In 1832, The Cemeteries Act was passed in Britain, which allowed burial for profit. Before the act, the parish church held full responsibility for burying the dead. At the time, Glasgow had a growing population with fewer folks attending church, and the city was one of the first to take advantage of the act.
In April 1833 the Victorian Glasgow Necropolis officially opened, and was an interdenominational burial ground with the first burial being Joseph Levi, a Jew, and a jeweler. A year later, the first Christian burial was of Elizabeth Miles, the stepmother of the Superintendent, George Mylne. Uncommon for its time, the necropolis kept records of the deceased, including ages, sex and cause of death.

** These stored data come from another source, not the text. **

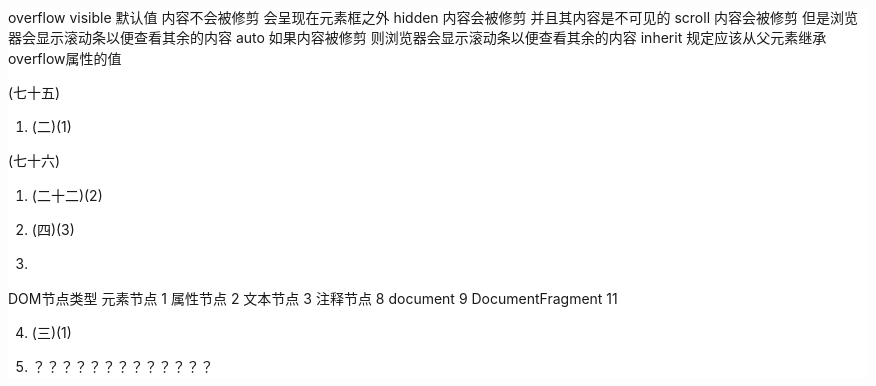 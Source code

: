 overflow
visible  默认值 内容不会被修剪 会呈现在元素框之外
hidden 内容会被修剪 并且其内容是不可见的 
scroll 内容会被修剪 但是浏览器会显示滚动条以便查看其余的内容
auto   如果内容被修剪 则浏览器会显示滚动条以便查看其余的内容
inherit 规定应该从父元素继承overflow属性的值




(七十五)
1) (二)(1)



(七十六)
1) (二十二)(2)

2) (四)(3)

3)
DOM节点类型
元素节点 1
属性节点 2
文本节点 3
注释节点 8
document 9
DocumentFragment 11

4) (三)(1)

5) ？？？？？？？？？？？？？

A bridge, known as the “Bridge of Sighs,” stands at the main entrance, and got its name for being part of the funeral processions route (also an allusion to the “Bridge of Sighs” in Venice). In 1838, ornate gates were erected, restricting access onto the bridge. Between the gate and the bridge are three modern memorials: one to the still-born children; one to the Korean War; and one to the Glaswegian recipients of the Victoria Cross.
The cemetery opens daily at 7AM, and still attracts local and global visitors.